TRY IT = All lines with the word "asked" must be pulled from the entries below.
[Opening DATA TO USE section]
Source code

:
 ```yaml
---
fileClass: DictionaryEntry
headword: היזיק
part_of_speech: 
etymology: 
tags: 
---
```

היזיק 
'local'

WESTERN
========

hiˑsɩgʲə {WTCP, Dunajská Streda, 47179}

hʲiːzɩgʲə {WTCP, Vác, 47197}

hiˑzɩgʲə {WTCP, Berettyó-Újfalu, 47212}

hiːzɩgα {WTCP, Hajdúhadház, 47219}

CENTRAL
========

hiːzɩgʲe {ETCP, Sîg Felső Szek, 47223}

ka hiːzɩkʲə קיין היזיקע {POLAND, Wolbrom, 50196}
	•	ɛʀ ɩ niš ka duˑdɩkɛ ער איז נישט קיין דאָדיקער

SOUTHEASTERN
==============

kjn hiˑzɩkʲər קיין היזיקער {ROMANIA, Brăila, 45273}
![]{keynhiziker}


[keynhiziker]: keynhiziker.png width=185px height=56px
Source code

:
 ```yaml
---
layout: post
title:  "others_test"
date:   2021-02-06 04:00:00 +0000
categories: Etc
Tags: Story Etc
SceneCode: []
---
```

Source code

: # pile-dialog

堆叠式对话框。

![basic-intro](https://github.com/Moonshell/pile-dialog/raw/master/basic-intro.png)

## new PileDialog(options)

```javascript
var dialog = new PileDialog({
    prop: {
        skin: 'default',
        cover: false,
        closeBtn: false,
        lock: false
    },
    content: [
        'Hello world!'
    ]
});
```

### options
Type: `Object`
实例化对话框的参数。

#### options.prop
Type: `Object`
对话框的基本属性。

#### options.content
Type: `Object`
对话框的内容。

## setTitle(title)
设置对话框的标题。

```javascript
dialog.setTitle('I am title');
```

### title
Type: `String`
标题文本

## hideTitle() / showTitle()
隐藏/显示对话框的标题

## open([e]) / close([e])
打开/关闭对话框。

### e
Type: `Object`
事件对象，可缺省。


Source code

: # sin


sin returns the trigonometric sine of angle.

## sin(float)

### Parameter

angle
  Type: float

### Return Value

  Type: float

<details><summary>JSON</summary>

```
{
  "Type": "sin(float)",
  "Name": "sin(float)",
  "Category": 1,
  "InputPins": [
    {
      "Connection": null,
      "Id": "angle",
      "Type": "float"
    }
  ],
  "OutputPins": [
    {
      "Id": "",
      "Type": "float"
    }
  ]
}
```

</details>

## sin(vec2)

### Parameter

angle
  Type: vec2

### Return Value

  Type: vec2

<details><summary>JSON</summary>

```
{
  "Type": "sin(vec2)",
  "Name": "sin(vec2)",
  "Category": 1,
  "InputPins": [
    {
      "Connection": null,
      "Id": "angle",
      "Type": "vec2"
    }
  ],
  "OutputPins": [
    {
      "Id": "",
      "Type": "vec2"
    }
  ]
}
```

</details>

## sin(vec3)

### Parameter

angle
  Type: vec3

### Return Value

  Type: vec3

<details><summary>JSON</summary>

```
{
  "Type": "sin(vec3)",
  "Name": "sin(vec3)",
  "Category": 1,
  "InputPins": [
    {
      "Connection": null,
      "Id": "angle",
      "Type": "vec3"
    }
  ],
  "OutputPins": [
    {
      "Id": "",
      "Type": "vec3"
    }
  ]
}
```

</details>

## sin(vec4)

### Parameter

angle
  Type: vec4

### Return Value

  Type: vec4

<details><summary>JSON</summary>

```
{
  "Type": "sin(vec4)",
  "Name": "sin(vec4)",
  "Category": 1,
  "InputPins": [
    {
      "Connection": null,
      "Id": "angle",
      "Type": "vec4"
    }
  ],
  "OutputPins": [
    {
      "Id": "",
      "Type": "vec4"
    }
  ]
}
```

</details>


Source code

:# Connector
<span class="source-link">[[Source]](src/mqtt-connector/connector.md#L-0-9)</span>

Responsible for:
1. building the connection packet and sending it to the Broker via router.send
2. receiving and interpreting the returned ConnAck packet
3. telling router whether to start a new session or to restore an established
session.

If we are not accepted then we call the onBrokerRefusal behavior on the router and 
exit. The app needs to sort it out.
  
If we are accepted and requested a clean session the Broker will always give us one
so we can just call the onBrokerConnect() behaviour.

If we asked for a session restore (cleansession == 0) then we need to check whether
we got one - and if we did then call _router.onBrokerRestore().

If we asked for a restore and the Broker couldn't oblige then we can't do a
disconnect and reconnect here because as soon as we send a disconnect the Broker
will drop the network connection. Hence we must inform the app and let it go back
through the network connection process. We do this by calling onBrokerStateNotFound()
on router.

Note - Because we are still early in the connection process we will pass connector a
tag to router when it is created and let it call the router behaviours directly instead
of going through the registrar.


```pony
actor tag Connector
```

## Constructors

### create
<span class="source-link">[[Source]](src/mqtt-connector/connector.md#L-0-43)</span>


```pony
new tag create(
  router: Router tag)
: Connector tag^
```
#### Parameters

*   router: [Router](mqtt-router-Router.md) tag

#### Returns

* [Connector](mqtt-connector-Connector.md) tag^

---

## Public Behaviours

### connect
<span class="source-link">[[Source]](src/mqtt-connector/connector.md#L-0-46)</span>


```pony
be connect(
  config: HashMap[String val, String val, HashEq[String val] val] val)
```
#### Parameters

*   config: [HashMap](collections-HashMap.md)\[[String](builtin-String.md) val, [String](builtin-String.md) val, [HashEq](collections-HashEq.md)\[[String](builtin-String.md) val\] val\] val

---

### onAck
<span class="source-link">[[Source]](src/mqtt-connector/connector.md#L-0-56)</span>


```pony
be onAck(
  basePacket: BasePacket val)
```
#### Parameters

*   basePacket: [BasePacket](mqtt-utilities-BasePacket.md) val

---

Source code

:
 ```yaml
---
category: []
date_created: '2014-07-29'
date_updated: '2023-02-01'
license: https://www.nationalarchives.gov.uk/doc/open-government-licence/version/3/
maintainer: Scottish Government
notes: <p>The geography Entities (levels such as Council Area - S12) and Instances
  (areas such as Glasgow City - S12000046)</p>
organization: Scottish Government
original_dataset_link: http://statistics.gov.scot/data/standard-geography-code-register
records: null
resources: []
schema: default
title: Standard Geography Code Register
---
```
[Closing DATA TO USE section]
WORKED SOLUTION =
If we asked for a session restore (cleansession == 0) then we need to check whether
If we asked for a restore and the Broker couldn't oblige then we can't do a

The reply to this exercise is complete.